◆ **The task**
Could you return the lines below exactly, from the first line up to and including the line that holds "norm exactly one."?

◆ **Dataset content**
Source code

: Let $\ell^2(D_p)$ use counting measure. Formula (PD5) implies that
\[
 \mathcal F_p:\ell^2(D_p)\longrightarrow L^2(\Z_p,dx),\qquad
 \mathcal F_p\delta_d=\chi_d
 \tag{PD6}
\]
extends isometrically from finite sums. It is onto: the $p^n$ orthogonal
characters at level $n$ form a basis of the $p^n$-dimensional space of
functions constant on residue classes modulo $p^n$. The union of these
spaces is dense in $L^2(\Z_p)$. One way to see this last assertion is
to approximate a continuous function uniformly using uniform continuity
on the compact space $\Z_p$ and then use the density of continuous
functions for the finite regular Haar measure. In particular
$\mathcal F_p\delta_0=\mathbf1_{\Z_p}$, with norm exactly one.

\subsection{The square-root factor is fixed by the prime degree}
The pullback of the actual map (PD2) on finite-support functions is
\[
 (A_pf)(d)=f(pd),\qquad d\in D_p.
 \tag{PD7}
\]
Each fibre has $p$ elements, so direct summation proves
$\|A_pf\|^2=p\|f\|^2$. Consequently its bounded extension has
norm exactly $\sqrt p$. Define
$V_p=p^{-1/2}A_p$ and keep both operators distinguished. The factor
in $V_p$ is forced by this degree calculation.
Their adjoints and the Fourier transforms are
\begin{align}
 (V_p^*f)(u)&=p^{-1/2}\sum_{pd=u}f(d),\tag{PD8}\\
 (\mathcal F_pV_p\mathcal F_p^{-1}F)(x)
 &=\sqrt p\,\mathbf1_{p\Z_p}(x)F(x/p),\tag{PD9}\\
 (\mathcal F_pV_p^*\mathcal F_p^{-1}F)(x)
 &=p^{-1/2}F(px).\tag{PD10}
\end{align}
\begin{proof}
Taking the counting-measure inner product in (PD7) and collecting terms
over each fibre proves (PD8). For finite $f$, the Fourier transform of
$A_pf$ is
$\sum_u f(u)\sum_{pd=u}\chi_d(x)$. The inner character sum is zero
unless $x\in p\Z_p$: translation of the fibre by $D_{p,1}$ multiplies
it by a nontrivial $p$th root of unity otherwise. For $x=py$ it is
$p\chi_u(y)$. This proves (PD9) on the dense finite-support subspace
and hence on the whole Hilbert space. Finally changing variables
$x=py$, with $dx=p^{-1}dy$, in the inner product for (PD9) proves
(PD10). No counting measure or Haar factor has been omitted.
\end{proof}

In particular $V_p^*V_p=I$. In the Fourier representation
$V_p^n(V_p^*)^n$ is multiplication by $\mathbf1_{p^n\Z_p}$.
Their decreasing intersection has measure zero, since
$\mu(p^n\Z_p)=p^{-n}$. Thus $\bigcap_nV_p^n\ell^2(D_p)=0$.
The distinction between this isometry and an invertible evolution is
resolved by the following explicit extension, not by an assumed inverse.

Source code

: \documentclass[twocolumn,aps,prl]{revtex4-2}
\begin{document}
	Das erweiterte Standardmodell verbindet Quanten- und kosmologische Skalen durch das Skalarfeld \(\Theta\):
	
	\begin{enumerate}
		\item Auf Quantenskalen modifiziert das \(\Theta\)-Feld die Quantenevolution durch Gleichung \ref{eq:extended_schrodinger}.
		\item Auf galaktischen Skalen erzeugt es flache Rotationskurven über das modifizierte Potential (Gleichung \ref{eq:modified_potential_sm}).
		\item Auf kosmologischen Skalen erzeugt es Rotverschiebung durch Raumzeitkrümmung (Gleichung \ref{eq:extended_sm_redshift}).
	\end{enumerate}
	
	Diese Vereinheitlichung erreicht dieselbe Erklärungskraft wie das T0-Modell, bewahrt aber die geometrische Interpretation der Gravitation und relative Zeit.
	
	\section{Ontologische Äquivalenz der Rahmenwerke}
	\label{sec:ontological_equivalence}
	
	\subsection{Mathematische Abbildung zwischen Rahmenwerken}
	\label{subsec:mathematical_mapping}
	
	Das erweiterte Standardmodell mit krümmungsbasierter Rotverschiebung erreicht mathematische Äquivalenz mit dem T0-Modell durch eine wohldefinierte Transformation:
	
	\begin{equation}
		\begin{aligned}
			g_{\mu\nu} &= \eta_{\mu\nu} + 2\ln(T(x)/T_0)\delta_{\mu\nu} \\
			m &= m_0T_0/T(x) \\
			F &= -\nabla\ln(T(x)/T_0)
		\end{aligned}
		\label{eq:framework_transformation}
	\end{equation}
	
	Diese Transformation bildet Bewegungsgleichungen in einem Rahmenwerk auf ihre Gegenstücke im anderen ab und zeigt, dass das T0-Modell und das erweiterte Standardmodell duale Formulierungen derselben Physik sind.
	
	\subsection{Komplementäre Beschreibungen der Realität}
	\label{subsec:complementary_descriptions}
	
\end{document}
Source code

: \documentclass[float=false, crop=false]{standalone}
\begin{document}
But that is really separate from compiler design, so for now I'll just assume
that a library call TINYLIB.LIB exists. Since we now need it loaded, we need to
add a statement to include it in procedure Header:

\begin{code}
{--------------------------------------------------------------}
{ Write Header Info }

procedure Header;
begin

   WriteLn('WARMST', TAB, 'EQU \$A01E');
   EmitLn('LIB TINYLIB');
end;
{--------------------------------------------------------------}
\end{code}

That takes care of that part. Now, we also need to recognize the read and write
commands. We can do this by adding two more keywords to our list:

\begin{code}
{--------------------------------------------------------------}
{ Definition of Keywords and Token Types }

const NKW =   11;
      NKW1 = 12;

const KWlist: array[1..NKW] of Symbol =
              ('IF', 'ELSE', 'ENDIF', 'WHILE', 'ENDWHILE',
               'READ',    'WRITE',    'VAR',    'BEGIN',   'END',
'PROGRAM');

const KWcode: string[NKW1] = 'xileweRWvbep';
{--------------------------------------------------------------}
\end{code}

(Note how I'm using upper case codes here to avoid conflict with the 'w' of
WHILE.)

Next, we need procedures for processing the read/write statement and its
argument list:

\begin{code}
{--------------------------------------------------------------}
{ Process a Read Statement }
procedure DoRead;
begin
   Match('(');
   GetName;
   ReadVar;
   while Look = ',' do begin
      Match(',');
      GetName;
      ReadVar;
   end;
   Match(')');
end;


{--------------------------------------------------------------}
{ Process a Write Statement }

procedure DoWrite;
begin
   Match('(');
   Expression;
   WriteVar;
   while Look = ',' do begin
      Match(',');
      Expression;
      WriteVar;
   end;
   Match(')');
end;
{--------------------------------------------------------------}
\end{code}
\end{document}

◆ **Reply**
Source code

: Let $\ell^2(D_p)$ use counting measure. Formula (PD5) implies that
\[
 \mathcal F_p:\ell^2(D_p)\longrightarrow L^2(\Z_p,dx),\qquad
 \mathcal F_p\delta_d=\chi_d
 \tag{PD6}
\]
extends isometrically from finite sums. It is onto: the $p^n$ orthogonal
characters at level $n$ form a basis of the $p^n$-dimensional space of
functions constant on residue classes modulo $p^n$. The union of these
spaces is dense in $L^2(\Z_p)$. One way to see this last assertion is
to approximate a continuous function uniformly using uniform continuity
on the compact space $\Z_p$ and then use the density of continuous
functions for the finite regular Haar measure. In particular
$\mathcal F_p\delta_0=\mathbf1_{\Z_p}$, with norm exactly one.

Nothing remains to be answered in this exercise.